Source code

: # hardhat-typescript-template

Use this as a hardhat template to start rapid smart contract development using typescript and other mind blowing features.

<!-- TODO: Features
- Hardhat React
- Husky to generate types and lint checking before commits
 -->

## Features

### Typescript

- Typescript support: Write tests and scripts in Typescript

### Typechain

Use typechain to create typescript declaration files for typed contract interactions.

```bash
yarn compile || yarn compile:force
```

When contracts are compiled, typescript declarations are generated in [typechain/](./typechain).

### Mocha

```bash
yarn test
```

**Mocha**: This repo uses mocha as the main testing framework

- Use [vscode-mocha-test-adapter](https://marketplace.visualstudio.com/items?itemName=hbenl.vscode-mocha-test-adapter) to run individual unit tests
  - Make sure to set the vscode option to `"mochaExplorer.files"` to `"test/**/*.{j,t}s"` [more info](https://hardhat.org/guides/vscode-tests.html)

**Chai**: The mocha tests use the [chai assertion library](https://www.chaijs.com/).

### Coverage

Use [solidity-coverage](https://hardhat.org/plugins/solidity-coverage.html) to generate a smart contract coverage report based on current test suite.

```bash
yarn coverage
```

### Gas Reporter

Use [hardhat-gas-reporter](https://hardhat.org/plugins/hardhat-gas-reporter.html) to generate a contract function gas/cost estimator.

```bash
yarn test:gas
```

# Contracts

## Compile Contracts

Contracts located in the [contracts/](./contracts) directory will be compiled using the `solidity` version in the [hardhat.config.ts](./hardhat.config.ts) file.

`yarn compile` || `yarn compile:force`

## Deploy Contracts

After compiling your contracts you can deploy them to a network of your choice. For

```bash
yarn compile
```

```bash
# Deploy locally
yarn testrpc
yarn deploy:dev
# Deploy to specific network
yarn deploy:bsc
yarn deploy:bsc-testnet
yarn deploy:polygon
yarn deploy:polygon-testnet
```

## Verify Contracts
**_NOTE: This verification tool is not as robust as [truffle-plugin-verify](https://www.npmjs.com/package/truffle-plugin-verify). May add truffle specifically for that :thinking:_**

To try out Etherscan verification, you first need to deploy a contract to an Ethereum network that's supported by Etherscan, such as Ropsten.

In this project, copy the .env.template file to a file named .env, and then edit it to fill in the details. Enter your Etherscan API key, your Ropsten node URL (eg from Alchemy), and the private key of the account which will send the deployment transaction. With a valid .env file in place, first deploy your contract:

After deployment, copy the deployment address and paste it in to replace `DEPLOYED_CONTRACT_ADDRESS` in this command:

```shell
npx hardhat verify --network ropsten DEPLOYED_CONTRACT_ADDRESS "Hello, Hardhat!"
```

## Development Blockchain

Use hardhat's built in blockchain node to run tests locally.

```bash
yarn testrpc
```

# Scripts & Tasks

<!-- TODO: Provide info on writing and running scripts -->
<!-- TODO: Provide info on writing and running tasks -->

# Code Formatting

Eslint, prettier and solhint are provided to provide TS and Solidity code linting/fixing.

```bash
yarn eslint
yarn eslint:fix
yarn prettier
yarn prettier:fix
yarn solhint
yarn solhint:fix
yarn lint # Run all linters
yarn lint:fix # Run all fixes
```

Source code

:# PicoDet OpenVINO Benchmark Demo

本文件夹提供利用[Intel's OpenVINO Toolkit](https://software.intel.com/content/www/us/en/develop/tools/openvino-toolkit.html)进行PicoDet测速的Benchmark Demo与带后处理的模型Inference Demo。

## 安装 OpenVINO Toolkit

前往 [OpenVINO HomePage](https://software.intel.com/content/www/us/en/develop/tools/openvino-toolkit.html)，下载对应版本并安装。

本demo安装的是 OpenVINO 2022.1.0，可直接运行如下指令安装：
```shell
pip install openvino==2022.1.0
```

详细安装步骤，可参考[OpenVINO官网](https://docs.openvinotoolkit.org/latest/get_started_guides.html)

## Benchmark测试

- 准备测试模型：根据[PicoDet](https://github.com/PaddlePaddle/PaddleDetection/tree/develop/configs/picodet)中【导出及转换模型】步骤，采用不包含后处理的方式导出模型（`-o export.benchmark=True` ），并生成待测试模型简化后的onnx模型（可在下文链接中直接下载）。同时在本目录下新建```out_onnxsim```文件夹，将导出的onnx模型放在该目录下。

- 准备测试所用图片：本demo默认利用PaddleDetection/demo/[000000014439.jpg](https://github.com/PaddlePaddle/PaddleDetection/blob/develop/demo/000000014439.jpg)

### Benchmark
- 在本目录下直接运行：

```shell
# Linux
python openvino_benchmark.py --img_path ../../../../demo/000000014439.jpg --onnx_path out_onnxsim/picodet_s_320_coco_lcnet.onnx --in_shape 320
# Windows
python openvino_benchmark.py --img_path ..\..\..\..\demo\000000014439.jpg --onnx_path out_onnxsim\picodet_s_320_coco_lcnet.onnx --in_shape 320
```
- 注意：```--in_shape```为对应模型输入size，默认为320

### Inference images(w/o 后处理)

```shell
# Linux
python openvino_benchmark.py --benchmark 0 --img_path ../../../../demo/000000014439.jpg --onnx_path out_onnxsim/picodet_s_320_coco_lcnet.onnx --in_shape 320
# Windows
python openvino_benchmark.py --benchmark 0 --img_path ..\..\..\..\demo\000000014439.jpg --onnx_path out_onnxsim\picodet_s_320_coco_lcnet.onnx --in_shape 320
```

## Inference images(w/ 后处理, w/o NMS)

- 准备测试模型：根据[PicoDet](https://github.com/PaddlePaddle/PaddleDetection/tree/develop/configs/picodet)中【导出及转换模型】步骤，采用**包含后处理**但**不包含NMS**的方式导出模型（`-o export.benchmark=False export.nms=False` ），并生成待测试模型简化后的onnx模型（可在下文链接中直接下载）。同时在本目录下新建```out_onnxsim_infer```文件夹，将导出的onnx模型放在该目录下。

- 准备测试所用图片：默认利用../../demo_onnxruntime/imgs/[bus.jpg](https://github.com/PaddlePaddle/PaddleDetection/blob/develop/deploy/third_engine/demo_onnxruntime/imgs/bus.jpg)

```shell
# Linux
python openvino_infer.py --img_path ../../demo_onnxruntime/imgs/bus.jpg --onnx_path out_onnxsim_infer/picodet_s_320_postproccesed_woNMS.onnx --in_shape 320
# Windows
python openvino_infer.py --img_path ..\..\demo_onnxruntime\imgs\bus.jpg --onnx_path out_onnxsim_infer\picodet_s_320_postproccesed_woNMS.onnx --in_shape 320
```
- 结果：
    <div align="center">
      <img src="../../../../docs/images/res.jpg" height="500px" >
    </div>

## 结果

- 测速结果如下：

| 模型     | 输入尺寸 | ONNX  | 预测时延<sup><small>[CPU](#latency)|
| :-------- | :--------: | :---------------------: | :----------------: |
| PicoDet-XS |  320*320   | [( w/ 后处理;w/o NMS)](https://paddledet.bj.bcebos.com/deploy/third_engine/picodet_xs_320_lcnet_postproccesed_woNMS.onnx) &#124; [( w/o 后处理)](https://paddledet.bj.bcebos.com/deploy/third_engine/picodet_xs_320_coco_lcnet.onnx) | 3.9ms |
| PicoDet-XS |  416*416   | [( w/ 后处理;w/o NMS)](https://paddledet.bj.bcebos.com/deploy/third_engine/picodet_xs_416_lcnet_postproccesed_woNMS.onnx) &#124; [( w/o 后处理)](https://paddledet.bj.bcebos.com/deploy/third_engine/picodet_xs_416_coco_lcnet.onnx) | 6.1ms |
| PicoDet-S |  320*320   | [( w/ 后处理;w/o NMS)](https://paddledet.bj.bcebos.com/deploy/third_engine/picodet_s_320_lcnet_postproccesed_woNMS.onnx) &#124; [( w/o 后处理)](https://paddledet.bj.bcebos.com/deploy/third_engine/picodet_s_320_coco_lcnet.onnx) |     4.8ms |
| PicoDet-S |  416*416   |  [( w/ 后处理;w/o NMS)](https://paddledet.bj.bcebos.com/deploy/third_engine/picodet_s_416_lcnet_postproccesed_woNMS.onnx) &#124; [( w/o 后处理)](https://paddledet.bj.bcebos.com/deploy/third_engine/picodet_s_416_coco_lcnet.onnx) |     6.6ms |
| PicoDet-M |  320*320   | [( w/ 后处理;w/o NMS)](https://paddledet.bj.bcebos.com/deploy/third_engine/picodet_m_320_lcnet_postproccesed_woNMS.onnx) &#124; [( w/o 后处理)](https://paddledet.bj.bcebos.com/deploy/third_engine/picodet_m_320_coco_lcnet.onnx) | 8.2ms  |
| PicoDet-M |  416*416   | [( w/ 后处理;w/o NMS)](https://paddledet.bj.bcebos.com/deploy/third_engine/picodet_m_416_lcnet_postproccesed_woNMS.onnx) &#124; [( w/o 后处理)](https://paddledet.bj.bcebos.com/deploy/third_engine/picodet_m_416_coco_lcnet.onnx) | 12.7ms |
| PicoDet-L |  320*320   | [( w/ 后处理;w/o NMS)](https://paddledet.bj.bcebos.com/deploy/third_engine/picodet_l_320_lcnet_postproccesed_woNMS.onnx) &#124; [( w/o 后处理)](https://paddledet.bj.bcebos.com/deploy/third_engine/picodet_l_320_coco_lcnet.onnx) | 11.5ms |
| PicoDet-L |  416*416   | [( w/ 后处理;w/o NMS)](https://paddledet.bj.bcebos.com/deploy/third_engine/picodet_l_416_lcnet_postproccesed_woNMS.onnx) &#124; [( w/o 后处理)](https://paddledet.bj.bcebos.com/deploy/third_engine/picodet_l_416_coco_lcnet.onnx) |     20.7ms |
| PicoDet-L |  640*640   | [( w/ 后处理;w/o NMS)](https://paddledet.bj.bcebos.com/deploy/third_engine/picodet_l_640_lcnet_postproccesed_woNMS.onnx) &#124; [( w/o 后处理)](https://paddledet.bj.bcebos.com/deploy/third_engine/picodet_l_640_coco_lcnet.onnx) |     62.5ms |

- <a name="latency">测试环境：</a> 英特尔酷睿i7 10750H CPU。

*What to produce*.
Begin at the top of the listing above and set down each line exactly. Stop after the line that contains "### Typescript".

*Response*.
Source code

: # hardhat-typescript-template

Use this as a hardhat template to start rapid smart contract development using typescript and other mind blowing features.

<!-- TODO: Features
- Hardhat React
- Husky to generate types and lint checking before commits
 -->

## Features

### Typescript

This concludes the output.